女人将球拍对着子诚一瞄,“现在轮到你了,给你一分钟脱光了拍好姿势,不然……”
“这位……女士,不知道我和我弟哪方面得罪了你,这里我先向您道个歉,不管怎么说,如果您需要什么补偿的话,我一定会尽量满足您的要求,好吗?……”
女人只是笑笑地看着他,既不打断,也不回应,只是拿手在球拍上摩挲着,突然伸手拿了一个球,对子诚轻轻地笑了一个:“时间到!”
几乎在球发出去的同时,就响起了子诚痛苦的哀嚎。女人冷冷地一笑:“在你摆好姿势之前,你自祈多福吧。”
连续三球,都准确地打中左脚腕,在凄冽的惨叫中,子诚疯狂地撕扯着自己的衣物,他好后悔为什么回了家没有换上家居服,还穿着整整齐齐地西装领带……
到子诚终于艰难地把光滑滑的身体贴在墙上摆出标准的大字型时,左脚在不停地颤抖,尽管脚腕好象碎掉了,他还是忍着巨痛把自己紧紧地固定在墙上。此次呼啸而来的球竟然完美地击入肩颈颚构成的那个小小的弧度。感受着巨大的反震力,子诚不得不庆幸之前女人已经手下留情了,如果按这样的力度打中脚腕,脚早就废了。
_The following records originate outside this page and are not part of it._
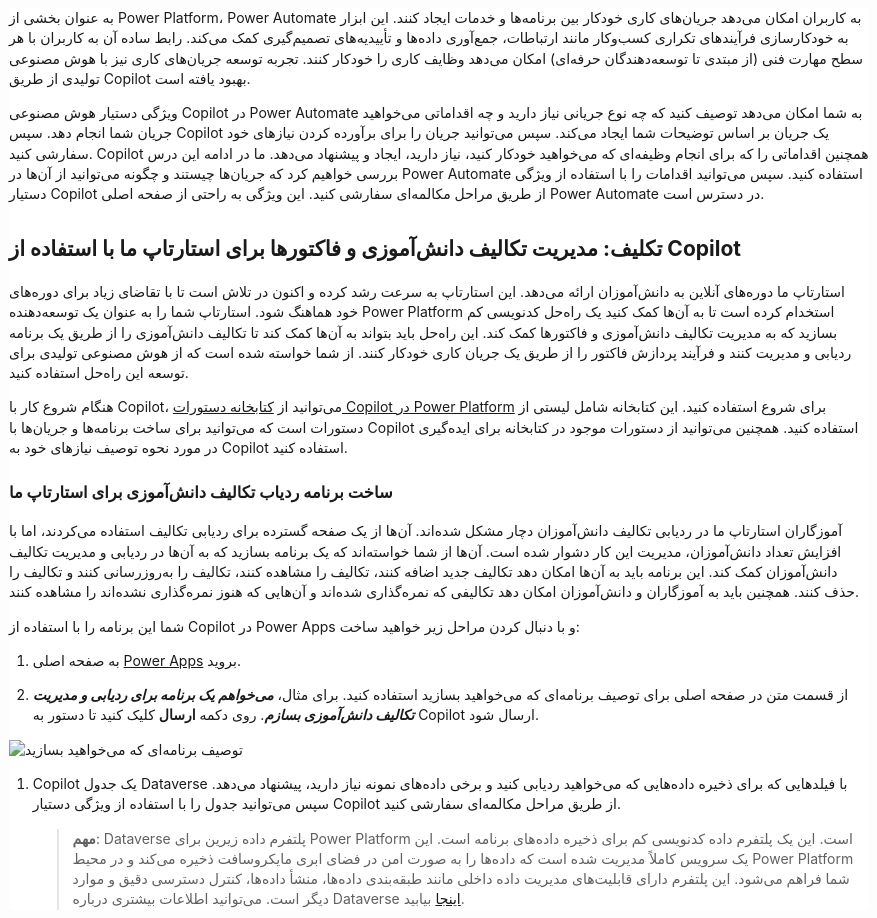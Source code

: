 به عنوان بخشی از Power Platform، Power Automate به کاربران امکان می‌دهد جریان‌های کاری خودکار بین برنامه‌ها و خدمات ایجاد کنند. این ابزار به خودکارسازی فرآیندهای تکراری کسب‌وکار مانند ارتباطات، جمع‌آوری داده‌ها و تأییدیه‌های تصمیم‌گیری کمک می‌کند. رابط ساده آن به کاربران با هر سطح مهارت فنی (از مبتدی تا توسعه‌دهندگان حرفه‌ای) امکان می‌دهد وظایف کاری را خودکار کنند. تجربه توسعه جریان‌های کاری نیز با هوش مصنوعی تولیدی از طریق Copilot بهبود یافته است.

ویژگی دستیار هوش مصنوعی Copilot در Power Automate به شما امکان می‌دهد توصیف کنید که چه نوع جریانی نیاز دارید و چه اقداماتی می‌خواهید جریان شما انجام دهد. سپس Copilot یک جریان بر اساس توضیحات شما ایجاد می‌کند. سپس می‌توانید جریان را برای برآورده کردن نیازهای خود سفارشی کنید. Copilot همچنین اقداماتی را که برای انجام وظیفه‌ای که می‌خواهید خودکار کنید، نیاز دارید، ایجاد و پیشنهاد می‌دهد. ما در ادامه این درس بررسی خواهیم کرد که جریان‌ها چیستند و چگونه می‌توانید از آن‌ها در Power Automate استفاده کنید. سپس می‌توانید اقدامات را با استفاده از ویژگی دستیار Copilot از طریق مراحل مکالمه‌ای سفارشی کنید. این ویژگی به راحتی از صفحه اصلی Power Automate در دسترس است.

## تکلیف: مدیریت تکالیف دانش‌آموزی و فاکتورها برای استارتاپ ما با استفاده از Copilot

استارتاپ ما دوره‌های آنلاین به دانش‌آموزان ارائه می‌دهد. این استارتاپ به سرعت رشد کرده و اکنون در تلاش است تا با تقاضای زیاد برای دوره‌های خود هماهنگ شود. استارتاپ شما را به عنوان یک توسعه‌دهنده Power Platform استخدام کرده است تا به آن‌ها کمک کنید یک راه‌حل کدنویسی کم بسازید که به مدیریت تکالیف دانش‌آموزی و فاکتورها کمک کند. این راه‌حل باید بتواند به آن‌ها کمک کند تا تکالیف دانش‌آموزی را از طریق یک برنامه ردیابی و مدیریت کنند و فرآیند پردازش فاکتور را از طریق یک جریان کاری خودکار کنند. از شما خواسته شده است که از هوش مصنوعی تولیدی برای توسعه این راه‌حل استفاده کنید.

هنگام شروع کار با Copilot، می‌توانید از [کتابخانه دستورات Copilot در Power Platform](https://github.com/pnp/powerplatform-prompts?WT.mc_id=academic-109639-somelezediko) برای شروع استفاده کنید. این کتابخانه شامل لیستی از دستورات است که می‌توانید برای ساخت برنامه‌ها و جریان‌ها با Copilot استفاده کنید. همچنین می‌توانید از دستورات موجود در کتابخانه برای ایده‌گیری در مورد نحوه توصیف نیازهای خود به Copilot استفاده کنید.

### ساخت برنامه ردیاب تکالیف دانش‌آموزی برای استارتاپ ما

آموزگاران استارتاپ ما در ردیابی تکالیف دانش‌آموزان دچار مشکل شده‌اند. آن‌ها از یک صفحه گسترده برای ردیابی تکالیف استفاده می‌کردند، اما با افزایش تعداد دانش‌آموزان، مدیریت این کار دشوار شده است. آن‌ها از شما خواسته‌اند که یک برنامه بسازید که به آن‌ها در ردیابی و مدیریت تکالیف دانش‌آموزان کمک کند. این برنامه باید به آن‌ها امکان دهد تکالیف جدید اضافه کنند، تکالیف را مشاهده کنند، تکالیف را به‌روزرسانی کنند و تکالیف را حذف کنند. همچنین باید به آموزگاران و دانش‌آموزان امکان دهد تکالیفی که نمره‌گذاری شده‌اند و آن‌هایی که هنوز نمره‌گذاری نشده‌اند را مشاهده کنند.

شما این برنامه را با استفاده از Copilot در Power Apps و با دنبال کردن مراحل زیر خواهید ساخت:

1. به صفحه اصلی [Power Apps](https://make.powerapps.com?WT.mc_id=academic-105485-koreyst) بروید.

1. از قسمت متن در صفحه اصلی برای توصیف برنامه‌ای که می‌خواهید بسازید استفاده کنید. برای مثال، **_می‌خواهم یک برنامه برای ردیابی و مدیریت تکالیف دانش‌آموزی بسازم_**. روی دکمه **ارسال** کلیک کنید تا دستور به Copilot ارسال شود.

![توصیف برنامه‌ای که می‌خواهید بسازید](../../../translated_images/copilot-chat-prompt-powerapps.84250f341d060830a296b68512e6b3b3aa3a4559f4f1c2d7bafeba8ad3fcd17a.fa.png)

1. Copilot یک جدول Dataverse با فیلدهایی که برای ذخیره داده‌هایی که می‌خواهید ردیابی کنید و برخی داده‌های نمونه نیاز دارید، پیشنهاد می‌دهد. سپس می‌توانید جدول را با استفاده از ویژگی دستیار Copilot از طریق مراحل مکالمه‌ای سفارشی کنید.

   > **مهم**: Dataverse پلتفرم داده زیرین برای Power Platform است. این یک پلتفرم داده کدنویسی کم برای ذخیره داده‌های برنامه است. این یک سرویس کاملاً مدیریت شده است که داده‌ها را به صورت امن در فضای ابری مایکروسافت ذخیره می‌کند و در محیط Power Platform شما فراهم می‌شود. این پلتفرم دارای قابلیت‌های مدیریت داده داخلی مانند طبقه‌بندی داده‌ها، منشأ داده‌ها، کنترل دسترسی دقیق و موارد دیگر است. می‌توانید اطلاعات بیشتری درباره Dataverse [اینجا](https://docs.microsoft.com/powerapps/maker/data-platform/data-platform-intro?WT.mc_id=academic-109639-somelezediko) بیابید.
“呯!”球准确地击入胯间,紧贴的网球擦过皮肤,带来一阵刺痛。子诚倒吸一口冷气,踮了踮脚,努力把臀向上提了提。
“呯!”又是一球擦着头皮击在头顶,子诚忍不住下意识地又往下矮了矮。
“呯呯”的声音不绝于耳,而显然与子阳的不同,球虽然没有真正打中身体,却总是贴着皮肤擦过,带来一阵阵的刺痛,子诚忍不住随着球的击打不停地变换方向扭动着身体,冷汗矜矜,疼痛和害怕让他有不断地面临虚脱的边缘,一种绝望的感觉慢慢地摄住了他。
女人却是不在意地再度扔起一个球,扬球击去……子诚忍不住闭上上眼睛,然而想象中的疼痛并没有降临,睁眼却见女人皱着眉头看着破了洞的网球拍,忍不住舒了口气,一种突然而至的虚脱感让他软软地靠着墙滑坐到地上。
只见女人拿着破了的网拍,挑起刚刚衔着一个网球回来的子阳的下巴:“破了?……这就是你那所谓的限量版吗?七百多美元?嗯?”